Holi festival, Hindu spring celebration, brings playful fun to Windsor

Known as the Festival of Colors, the fifth annual Holi event drew a boisterous crowd to Windsor, where participants came away coated in a rainbow of powder.|

It was not a normal Saturday afternoon at the Windsor Town Green, where friends and family members chased one another around the lawn, affectionately dousing each other with red, orange, blue, purple and green powder.

What’s not to like about Sonoma County’s own Holi festival?

Preschool-aged children gathered in groups of four or five, dipped their tiny hands into packets of colored powder and took turns tossing it at others, as teens and adults of all ages danced to Bollywood music.

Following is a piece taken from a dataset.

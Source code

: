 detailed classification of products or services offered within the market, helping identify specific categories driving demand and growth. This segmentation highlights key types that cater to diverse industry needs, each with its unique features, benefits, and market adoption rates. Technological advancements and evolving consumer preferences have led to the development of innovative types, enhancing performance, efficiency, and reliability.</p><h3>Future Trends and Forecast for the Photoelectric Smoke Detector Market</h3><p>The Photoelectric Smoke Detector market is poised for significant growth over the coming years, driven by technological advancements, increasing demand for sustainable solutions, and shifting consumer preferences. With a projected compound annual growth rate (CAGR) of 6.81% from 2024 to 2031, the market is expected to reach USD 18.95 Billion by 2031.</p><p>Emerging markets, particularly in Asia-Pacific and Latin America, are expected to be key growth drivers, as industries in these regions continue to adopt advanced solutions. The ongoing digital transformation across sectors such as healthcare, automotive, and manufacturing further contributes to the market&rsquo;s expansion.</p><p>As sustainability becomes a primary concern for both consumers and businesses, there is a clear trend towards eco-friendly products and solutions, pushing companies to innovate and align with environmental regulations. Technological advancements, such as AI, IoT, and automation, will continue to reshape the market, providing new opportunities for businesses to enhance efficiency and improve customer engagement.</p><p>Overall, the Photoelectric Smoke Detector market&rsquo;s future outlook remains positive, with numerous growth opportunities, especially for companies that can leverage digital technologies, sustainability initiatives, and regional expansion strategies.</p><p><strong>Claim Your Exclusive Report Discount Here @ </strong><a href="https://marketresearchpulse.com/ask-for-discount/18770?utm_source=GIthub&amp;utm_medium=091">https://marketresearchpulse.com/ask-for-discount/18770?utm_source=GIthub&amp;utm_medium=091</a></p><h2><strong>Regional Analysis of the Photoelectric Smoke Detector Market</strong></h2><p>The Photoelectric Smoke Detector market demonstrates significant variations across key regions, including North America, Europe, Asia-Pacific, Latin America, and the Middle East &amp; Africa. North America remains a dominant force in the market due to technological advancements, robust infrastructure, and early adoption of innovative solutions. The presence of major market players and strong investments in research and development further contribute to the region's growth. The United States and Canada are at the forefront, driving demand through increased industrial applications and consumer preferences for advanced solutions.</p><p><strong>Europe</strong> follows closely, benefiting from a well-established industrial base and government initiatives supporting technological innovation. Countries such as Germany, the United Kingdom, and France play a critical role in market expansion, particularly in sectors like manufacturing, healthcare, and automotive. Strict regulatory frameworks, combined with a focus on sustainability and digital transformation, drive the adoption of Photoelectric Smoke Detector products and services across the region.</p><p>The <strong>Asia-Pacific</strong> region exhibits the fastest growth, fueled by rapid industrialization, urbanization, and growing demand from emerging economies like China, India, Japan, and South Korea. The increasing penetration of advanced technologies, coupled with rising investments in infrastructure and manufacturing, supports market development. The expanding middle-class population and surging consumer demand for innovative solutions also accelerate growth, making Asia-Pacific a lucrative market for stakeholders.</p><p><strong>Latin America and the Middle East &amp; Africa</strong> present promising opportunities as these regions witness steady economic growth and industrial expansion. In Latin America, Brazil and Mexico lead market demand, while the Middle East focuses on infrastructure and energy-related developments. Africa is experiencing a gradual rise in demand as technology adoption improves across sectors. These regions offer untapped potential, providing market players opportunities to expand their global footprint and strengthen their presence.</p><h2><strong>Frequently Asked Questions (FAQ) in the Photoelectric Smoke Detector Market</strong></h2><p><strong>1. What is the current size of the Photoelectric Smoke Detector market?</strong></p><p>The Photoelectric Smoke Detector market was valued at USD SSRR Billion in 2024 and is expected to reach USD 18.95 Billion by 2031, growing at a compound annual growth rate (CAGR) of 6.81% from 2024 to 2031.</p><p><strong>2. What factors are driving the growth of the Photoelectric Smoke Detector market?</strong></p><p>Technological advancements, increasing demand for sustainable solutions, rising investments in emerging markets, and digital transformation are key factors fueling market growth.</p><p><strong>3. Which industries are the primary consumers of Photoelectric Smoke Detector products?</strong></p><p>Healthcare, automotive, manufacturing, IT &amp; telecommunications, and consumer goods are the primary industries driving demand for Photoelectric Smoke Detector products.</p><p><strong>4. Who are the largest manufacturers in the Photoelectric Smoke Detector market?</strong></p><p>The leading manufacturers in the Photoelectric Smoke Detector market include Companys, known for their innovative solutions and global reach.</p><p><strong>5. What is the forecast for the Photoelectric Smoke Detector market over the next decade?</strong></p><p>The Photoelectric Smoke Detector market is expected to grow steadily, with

“It represents all the colors of spring,” said Vipul Sheth, former head of the North Bay Indo-American Association, the nonprofit group that organized the event.

Known as the Festival of Colors, Holi is a Hindu celebration marking the arrival of spring and celebrating love and the triumph of good over evil.

It was the fifth year the association has organized a Holi event in Sonoma County and the first time it was held in Windsor. Previous Holi events were held at Santa Rosa’s Finley Community Center, but that venue was booked this year.

The festival traditionally also involves throwing colored water at other participants, but event organizers - to the relief of many a photographer - said they didn’t get permission from the city to use water.

“In India, it gets really nasty,” said Sudhir Kumar Dhiman of Santa Rosa, a member of the association.

Dhiman said sometimes loved ones square off in mini-battles spraying with colored water and swinging water-soaked cloth at each other.

Dhiman, who came to the United States in 1997, said the festival is a loving reminder ?of his hometown, Panipat, a historic city north of New Delhi. ?He said that when he first arrived in America he lived in South Dakota and after a year or two he and his family wanted to return.

But over the years, as more Indians came to the United States, familiar communities began to take root, maintaining traditions from their homeland.

“Now you can enjoy the festivals and food and you don’t miss being in India so much,” said Kumar, senior vice president of technology at The Wine Group.

The festival is celebrated in slightly different ways throughout India and is most popular in northern and western India, It has its roots in Hindu mythology, partly as a celebration of good versus evil.

At the Town Green event, one festivalgoer said that in India, people make bonfires the night before the festival and throw into the flames symbolic tokens such as seeds, rice or bits of cow dung formed into small shapes that are supposed to represent some bad personal quality, such as anger, jealousy or selfishness.

The event Saturday drew about 100 people.

Paul Pavlak of Sebastopol said it was his second time attending a Holi festival. Pavlak said his daughter goes to school with some kids who are Indian and their parents invited his family to attend the festival last year. This year, he said, no one had to ask him.

“Now it’s on the calendar,” he said.